■ Exercise objective
Please give again every entry exactly as it appears, setting aside the pictures.

[[ Extracted information, beginning ]]

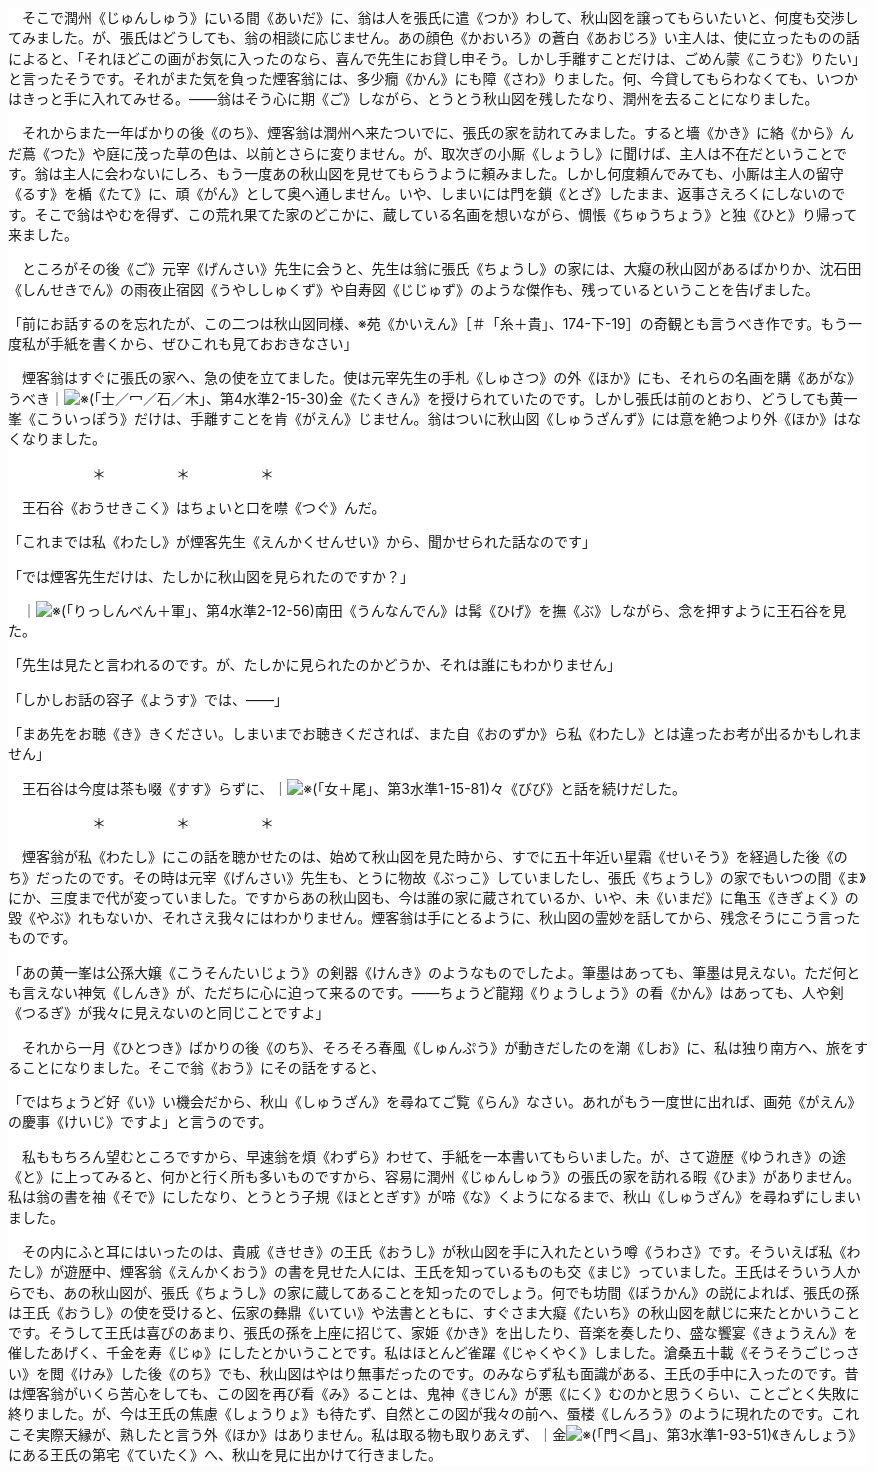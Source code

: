 　そこで潤州《じゅんしゅう》にいる間《あいだ》に、翁は人を張氏に遣《つか》わして、秋山図を譲ってもらいたいと、何度も交渉してみました。が、張氏はどうしても、翁の相談に応じません。あの顔色《かおいろ》の蒼白《あおじろ》い主人は、使に立ったものの話によると、「それほどこの画がお気に入ったのなら、喜んで先生にお貸し申そう。しかし手離すことだけは、ごめん蒙《こうむ》りたい」と言ったそうです。それがまた気を負った煙客翁には、多少癇《かん》にも障《さわ》りました。何、今貸してもらわなくても、いつかはきっと手に入れてみせる。――翁はそう心に期《ご》しながら、とうとう秋山図を残したなり、潤州を去ることになりました。

　それからまた一年ばかりの後《のち》、煙客翁は潤州へ来たついでに、張氏の家を訪れてみました。すると墻《かき》に絡《から》んだ蔦《つた》や庭に茂った草の色は、以前とさらに変りません。が、取次ぎの小厮《しょうし》に聞けば、主人は不在だということです。翁は主人に会わないにしろ、もう一度あの秋山図を見せてもらうように頼みました。しかし何度頼んでみても、小厮は主人の留守《るす》を楯《たて》に、頑《がん》として奥へ通しません。いや、しまいには門を鎖《とざ》したまま、返事さえろくにしないのです。そこで翁はやむを得ず、この荒れ果てた家のどこかに、蔵している名画を想いながら、惆悵《ちゅうちょう》と独《ひと》り帰って来ました。

　ところがその後《ご》元宰《げんさい》先生に会うと、先生は翁に張氏《ちょうし》の家には、大癡の秋山図があるばかりか、沈石田《しんせきでん》の雨夜止宿図《うやししゅくず》や自寿図《じじゅず》のような傑作も、残っているということを告げました。

「前にお話するのを忘れたが、この二つは秋山図同様、※苑《かいえん》［＃「糸＋貴」、174-下-19］の奇観とも言うべき作です。もう一度私が手紙を書くから、ぜひこれも見ておおきなさい」

　煙客翁はすぐに張氏の家へ、急の使を立てました。使は元宰先生の手札《しゅさつ》の外《ほか》にも、それらの名画を購《あがな》うべき｜![※(「士／冖／石／木」、第4水準2-15-30)](https://www.aozora.gr.jp/cards/000879/files/../../../gaiji/2-15/2-15-30.png)金《たくきん》を授けられていたのです。しかし張氏は前のとおり、どうしても黄一峯《こういっぽう》だけは、手離すことを肯《がえん》じません。翁はついに秋山図《しゅうざんず》には意を絶つより外《ほか》はなくなりました。



　　　　　　＊　　　　　＊　　　　　＊



　王石谷《おうせきこく》はちょいと口を噤《つぐ》んだ。

「これまでは私《わたし》が煙客先生《えんかくせんせい》から、聞かせられた話なのです」

「では煙客先生だけは、たしかに秋山図を見られたのですか？」

　｜![※(「りっしんべん＋軍」、第4水準2-12-56)](https://www.aozora.gr.jp/cards/000879/files/../../../gaiji/2-12/2-12-56.png)南田《うんなんでん》は髯《ひげ》を撫《ぶ》しながら、念を押すように王石谷を見た。

「先生は見たと言われるのです。が、たしかに見られたのかどうか、それは誰にもわかりません」

「しかしお話の容子《ようす》では、――」

「まあ先をお聴《き》きください。しまいまでお聴きくだされば、また自《おのずか》ら私《わたし》とは違ったお考が出るかもしれません」

　王石谷は今度は茶も啜《すす》らずに、｜![※(「女＋尾」、第3水準1-15-81)](https://www.aozora.gr.jp/cards/000879/files/../../../gaiji/1-15/1-15-81.png)々《びび》と話を続けだした。



　　　　　　＊　　　　　＊　　　　　＊



　煙客翁が私《わたし》にこの話を聴かせたのは、始めて秋山図を見た時から、すでに五十年近い星霜《せいそう》を経過した後《のち》だったのです。その時は元宰《げんさい》先生も、とうに物故《ぶっこ》していましたし、張氏《ちょうし》の家でもいつの間《ま》にか、三度まで代が変っていました。ですからあの秋山図も、今は誰の家に蔵されているか、いや、未《いまだ》に亀玉《きぎょく》の毀《やぶ》れもないか、それさえ我々にはわかりません。煙客翁は手にとるように、秋山図の霊妙を話してから、残念そうにこう言ったものです。

「あの黄一峯は公孫大嬢《こうそんたいじょう》の剣器《けんき》のようなものでしたよ。筆墨はあっても、筆墨は見えない。ただ何とも言えない神気《しんき》が、ただちに心に迫って来るのです。――ちょうど龍翔《りょうしょう》の看《かん》はあっても、人や剣《つるぎ》が我々に見えないのと同じことですよ」

　それから一月《ひとつき》ばかりの後《のち》、そろそろ春風《しゅんぷう》が動きだしたのを潮《しお》に、私は独り南方へ、旅をすることになりました。そこで翁《おう》にその話をすると、

「ではちょうど好《い》い機会だから、秋山《しゅうざん》を尋ねてご覧《らん》なさい。あれがもう一度世に出れば、画苑《がえん》の慶事《けいじ》ですよ」と言うのです。

　私ももちろん望むところですから、早速翁を煩《わずら》わせて、手紙を一本書いてもらいました。が、さて遊歴《ゆうれき》の途《と》に上ってみると、何かと行く所も多いものですから、容易に潤州《じゅんしゅう》の張氏の家を訪れる暇《ひま》がありません。私は翁の書を袖《そで》にしたなり、とうとう子規《ほととぎす》が啼《な》くようになるまで、秋山《しゅうざん》を尋ねずにしまいました。

　その内にふと耳にはいったのは、貴戚《きせき》の王氏《おうし》が秋山図を手に入れたという噂《うわさ》です。そういえば私《わたし》が遊歴中、煙客翁《えんかくおう》の書を見せた人には、王氏を知っているものも交《まじ》っていました。王氏はそういう人からでも、あの秋山図が、張氏《ちょうし》の家に蔵してあることを知ったのでしょう。何でも坊間《ぼうかん》の説によれば、張氏の孫は王氏《おうし》の使を受けると、伝家の彝鼎《いてい》や法書とともに、すぐさま大癡《たいち》の秋山図を献じに来たとかいうことです。そうして王氏は喜びのあまり、張氏の孫を上座に招じて、家姫《かき》を出したり、音楽を奏したり、盛な饗宴《きょうえん》を催したあげく、千金を寿《じゅ》にしたとかいうことです。私はほとんど雀躍《じゃくやく》しました。滄桑五十載《そうそうごじっさい》を閲《けみ》した後《のち》でも、秋山図はやはり無事だったのです。のみならず私も面識がある、王氏の手中に入ったのです。昔は煙客翁がいくら苦心をしても、この図を再び看《み》ることは、鬼神《きじん》が悪《にく》むのかと思うくらい、ことごとく失敗に終りました。が、今は王氏の焦慮《しょうりょ》も待たず、自然とこの図が我々の前へ、蜃楼《しんろう》のように現れたのです。これこそ実際天縁が、熟したと言う外《ほか》はありません。私は取る物も取りあえず、｜金![※(「門＜昌」、第3水準1-93-51)](https://www.aozora.gr.jp/cards/000879/files/../../../gaiji/1-93/1-93-51.png)《きんしょう》にある王氏の第宅《ていたく》へ、秋山を見に出かけて行きました。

[[ Extracted information, end ]]

■ Response to this task
Source code

: 　そこで潤州《じゅんしゅう》にいる間《あいだ》に、翁は人を張氏に遣《つか》わして、秋山図を譲ってもらいたいと、何度も交渉してみました。が、張氏はどうしても、翁の相談に応じません。あの顔色《かおいろ》の蒼白《あおじろ》い主人は、使に立ったものの話によると、「それほどこの画がお気に入ったのなら、喜んで先生にお貸し申そう。しかし手離すことだけは、ごめん蒙《こうむ》りたい」と言ったそうです。それがまた気を負った煙客翁には、多少癇《かん》にも障《さわ》りました。何、今貸してもらわなくても、いつかはきっと手に入れてみせる。――翁はそう心に期《ご》しながら、とうとう秋山図を残したなり、潤州を去ることになりました。

　それからまた一年ばかりの後《のち》、煙客翁は潤州へ来たついでに、張氏の家を訪れてみました。すると墻《かき》に絡《から》んだ蔦《つた》や庭に茂った草の色は、以前とさらに変りません。が、取次ぎの小厮《しょうし》に聞けば、主人は不在だということです。翁は主人に会わないにしろ、もう一度あの秋山図を見せてもらうように頼みました。しかし何度頼んでみても、小厮は主人の留守《るす》を楯《たて》に、頑《がん》として奥へ通しません。いや、しまいには門を鎖《とざ》したまま、返事さえろくにしないのです。そこで翁はやむを得ず、この荒れ果てた家のどこかに、蔵している名画を想いながら、惆悵《ちゅうちょう》と独《ひと》り帰って来ました。

　ところがその後《ご》元宰《げんさい》先生に会うと、先生は翁に張氏《ちょうし》の家には、大癡の秋山図があるばかりか、沈石田《しんせきでん》の雨夜止宿図《うやししゅくず》や自寿図《じじゅず》のような傑作も、残っているということを告げました。

「前にお話するのを忘れたが、この二つは秋山図同様、※苑《かいえん》［＃「糸＋貴」、174-下-19］の奇観とも言うべき作です。もう一度私が手紙を書くから、ぜひこれも見ておおきなさい」

　煙客翁はすぐに張氏の家へ、急の使を立てました。使は元宰先生の手札《しゅさつ》の外《ほか》にも、それらの名画を購《あがな》うべき｜![※(「士／冖／石／木」、第4水準2-15-30)](https://www.aozora.gr.jp/cards/000879/files/../../../gaiji/2-15/2-15-30.png)金《たくきん》を授けられていたのです。しかし張氏は前のとおり、どうしても黄一峯《こういっぽう》だけは、手離すことを肯《がえん》じません。翁はついに秋山図《しゅうざんず》には意を絶つより外《ほか》はなくなりました。



　　　　　　＊　　　　　＊　　　　　＊



　王石谷《おうせきこく》はちょいと口を噤《つぐ》んだ。

「これまでは私《わたし》が煙客先生《えんかくせんせい》から、聞かせられた話なのです」

「では煙客先生だけは、たしかに秋山図を見られたのですか？」

　｜![※(「りっしんべん＋軍」、第4水準2-12-56)](https://www.aozora.gr.jp/cards/000879/files/../../../gaiji/2-12/2-12-56.png)南田《うんなんでん》は髯《ひげ》を撫《ぶ》しながら、念を押すように王石谷を見た。

「先生は見たと言われるのです。が、たしかに見られたのかどうか、それは誰にもわかりません」

「しかしお話の容子《ようす》では、――」

「まあ先をお聴《き》きください。しまいまでお聴きくだされば、また自《おのずか》ら私《わたし》とは違ったお考が出るかもしれません」

　王石谷は今度は茶も啜《すす》らずに、｜![※(「女＋尾」、第3水準1-15-81)](https://www.aozora.gr.jp/cards/000879/files/../../../gaiji/1-15/1-15-81.png)々《びび》と話を続けだした。



　　　　　　＊　　　　　＊　　　　　＊



　煙客翁が私《わたし》にこの話を聴かせたのは、始めて秋山図を見た時から、すでに五十年近い星霜《せいそう》を経過した後《のち》だったのです。その時は元宰《げんさい》先生も、とうに物故《ぶっこ》していましたし、張氏《ちょうし》の家でもいつの間《ま》にか、三度まで代が変っていました。ですからあの秋山図も、今は誰の家に蔵されているか、いや、未《いまだ》に亀玉《きぎょく》の毀《やぶ》れもないか、それさえ我々にはわかりません。煙客翁は手にとるように、秋山図の霊妙を話してから、残念そうにこう言ったものです。

「あの黄一峯は公孫大嬢《こうそんたいじょう》の剣器《けんき》のようなものでしたよ。筆墨はあっても、筆墨は見えない。ただ何とも言えない神気《しんき》が、ただちに心に迫って来るのです。――ちょうど龍翔《りょうしょう》の看《かん》はあっても、人や剣《つるぎ》が我々に見えないのと同じことですよ」

　それから一月《ひとつき》ばかりの後《のち》、そろそろ春風《しゅんぷう》が動きだしたのを潮《しお》に、私は独り南方へ、旅をすることになりました。そこで翁《おう》にその話をすると、

「ではちょうど好《い》い機会だから、秋山《しゅうざん》を尋ねてご覧《らん》なさい。あれがもう一度世に出れば、画苑《がえん》の慶事《けいじ》ですよ」と言うのです。

　私ももちろん望むところですから、早速翁を煩《わずら》わせて、手紙を一本書いてもらいました。が、さて遊歴《ゆうれき》の途《と》に上ってみると、何かと行く所も多いものですから、容易に潤州《じゅんしゅう》の張氏の家を訪れる暇《ひま》がありません。私は翁の書を袖《そで》にしたなり、とうとう子規《ほととぎす》が啼《な》くようになるまで、秋山《しゅうざん》を尋ねずにしまいました。

　その内にふと耳にはいったのは、貴戚《きせき》の王氏《おうし》が秋山図を手に入れたという噂《うわさ》です。そういえば私《わたし》が遊歴中、煙客翁《えんかくおう》の書を見せた人には、王氏を知っているものも交《まじ》っていました。王氏はそういう人からでも、あの秋山図が、張氏《ちょうし》の家に蔵してあることを知ったのでしょう。何でも坊間《ぼうかん》の説によれば、張氏の孫は王氏《おうし》の使を受けると、伝家の彝鼎《いてい》や法書とともに、すぐさま大癡《たいち》の秋山図を献じに来たとかいうことです。そうして王氏は喜びのあまり、張氏の孫を上座に招じて、家姫《かき》を出したり、音楽を奏したり、盛な饗宴《きょうえん》を催したあげく、千金を寿《じゅ》にしたとかいうことです。私はほとんど雀躍《じゃくやく》しました。滄桑五十載《そうそうごじっさい》を閲《けみ》した後《のち》でも、秋山図はやはり無事だったのです。のみならず私も面識がある、王氏の手中に入ったのです。昔は煙客翁がいくら苦心をしても、この図を再び看《み》ることは、鬼神《きじん》が悪《にく》むのかと思うくらい、ことごとく失敗に終りました。が、今は王氏の焦慮《しょうりょ》も待たず、自然とこの図が我々の前へ、蜃楼《しんろう》のように現れたのです。これこそ実際天縁が、熟したと言う外《ほか》はありません。私は取る物も取りあえず、｜金![※(「門＜昌」、第3水準1-93-51)](https://www.aozora.gr.jp/cards/000879/files/../../../gaiji/1-93/1-93-51.png)《きんしょう》にある王氏の第宅《ていたく》へ、秋山を見に出かけて行きました。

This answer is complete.